Walter Afanasieff — who co-wrote the 1994 song, which keeps growing in popularity, with the diva — details in a Dec. 18 interview with RadioTimes that they haven’t spoken in 20 years, despite having a working history beyond this hit, and accuses the songstress of trying to delete him from the song’s history. “She doesn’t like to acknowledge other people,” he said of Carey, whom he also described as “insecure” and “jealous.”
Afanasieff acknowledged that they “had a falling out.” And while “I would have hoped that in 20 years, she would have knocked on my door,” he said, “she hasn’t, so…”
Afanasieff, an accomplished songwriter whose career has spanned more than 30 years, explained that after Carey split from her first husband, Tommy Mottola, in 1997 and left his Sony Music Entertainment, they couldn’t work together because Afanasieff maintained a contract with Sony Music. “She found that to be a little bit of a slap in the face,” said Afanasieff, who co-wrote several of Carey’s other hits, such as “Hero” and “Forever.” But, separate from that, there were jealousy issues on her part, he claimed.
“Singers like Mariah, Celine [Dion], Whitney [Houston], Barbra [Streisand], they’re all very insecure creatures,” he said, adding, “If you start working on a song with another singer, the jealousy comes out. They’re very, very jealous people. So, I was working to put food on my table. I can’t only work with Mariah, I have to work with other people, and I think that was a bit of a problem ’cause I was working, at that time, with Celine, and there was a girl named Lara Fabian, too. So, I don’t know, we just parted ways.” (Afanasieff did the production on Dion’s 1997 megahit “My Heart Will Go On.”)

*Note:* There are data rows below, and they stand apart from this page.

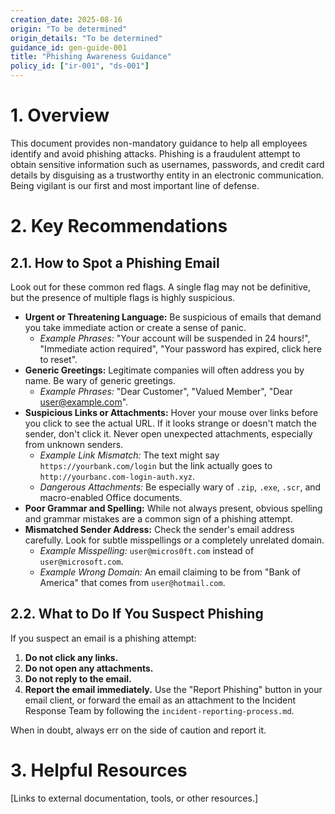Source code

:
 ```yaml
---
creation_date: 2025-08-16
origin: "To be determined"
origin_details: "To be determined"
guidance_id: gen-guide-001
title: "Phishing Awareness Guidance"
policy_id: ["ir-001", "ds-001"]
---
```


# 1. Overview
This document provides non-mandatory guidance to help all employees identify and avoid phishing attacks. Phishing is a fraudulent attempt to obtain sensitive information such as usernames, passwords, and credit card details by disguising as a trustworthy entity in an electronic communication. Being vigilant is our first and most important line of defense.

# 2. Key Recommendations

## 2.1. How to Spot a Phishing Email

Look out for these common red flags. A single flag may not be definitive, but the presence of multiple flags is highly suspicious.

*   **Urgent or Threatening Language:** Be suspicious of emails that demand you take immediate action or create a sense of panic.
    *   *Example Phrases:* "Your account will be suspended in 24 hours!", "Immediate action required", "Your password has expired, click here to reset".
*   **Generic Greetings:** Legitimate companies will often address you by name. Be wary of generic greetings.
    *   *Example Phrases:* "Dear Customer", "Valued Member", "Dear user@example.com".
*   **Suspicious Links or Attachments:** Hover your mouse over links before you click to see the actual URL. If it looks strange or doesn't match the sender, don't click it. Never open unexpected attachments, especially from unknown senders.
    *   *Example Link Mismatch:* The text might say `https://yourbank.com/login` but the link actually goes to `http://yourbanc.com-login-auth.xyz`.
    *   *Dangerous Attachments:* Be especially wary of `.zip`, `.exe`, `.scr`, and macro-enabled Office documents.
*   **Poor Grammar and Spelling:** While not always present, obvious spelling and grammar mistakes are a common sign of a phishing attempt.
*   **Mismatched Sender Address:** Check the sender's email address carefully. Look for subtle misspellings or a completely unrelated domain.
    *   *Example Misspelling:* `user@micros0ft.com` instead of `user@microsoft.com`.
    *   *Example Wrong Domain:* An email claiming to be from "Bank of America" that comes from `user@hotmail.com`.

## 2.2. What to Do If You Suspect Phishing

If you suspect an email is a phishing attempt:
1.  **Do not click any links.**
2.  **Do not open any attachments.**
3.  **Do not reply to the email.**
4.  **Report the email immediately.** Use the "Report Phishing" button in your email client, or forward the email as an attachment to the Incident Response Team by following the `incident-reporting-process.md`.

When in doubt, always err on the side of caution and report it.

# 3. Helpful Resources
[Links to external documentation, tools, or other resources.]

Afanasieff didn’t stop there, adding that Carey “doesn’t like to acknowledge other people,” describing it as “a problem with singers.” He explained, “It doesn’t matter how many interviews she’s done or when she’s on stage, she’ll never ever say, ‘Here’s the song that I wrote with Walter.’ She’s made it her modus operandi [to omit him from the narrative]. We wrote the song together, my name is 50 percent, her name is 50 percent, we have equal shares.”
Afanasieff pointed to an interview Carey did with Billboard in 2017 to make his case. “She came up with some crazy, crazy story over the last couple years that she wrote ‘All I Want for Christmas Is You’ when she was a kid on her Casio [keyboard],” he said. “And I go, that’s crazy, I wasn’t with you when you were a kid writing that song on the Casio, so why am I 50 percent owner of the song? It’s crazy stuff.” (He detailed how they crafted the song together, doing most of it in under an hour, with him doing the music and Carey doing the lyrics.)
Despite all that, Afanasieff went on to say that he looks back fondly at his time working with Carey, with whom he had “chemistry” when it came to making hits. “I love Mariah Carey, she’s the greatest thing that ever happened to me,” he said, and then added, “Unfortunately, it doesn’t go both ways.”
A rep for Carey has not responded to our request for comment about Afanasieff’s interview.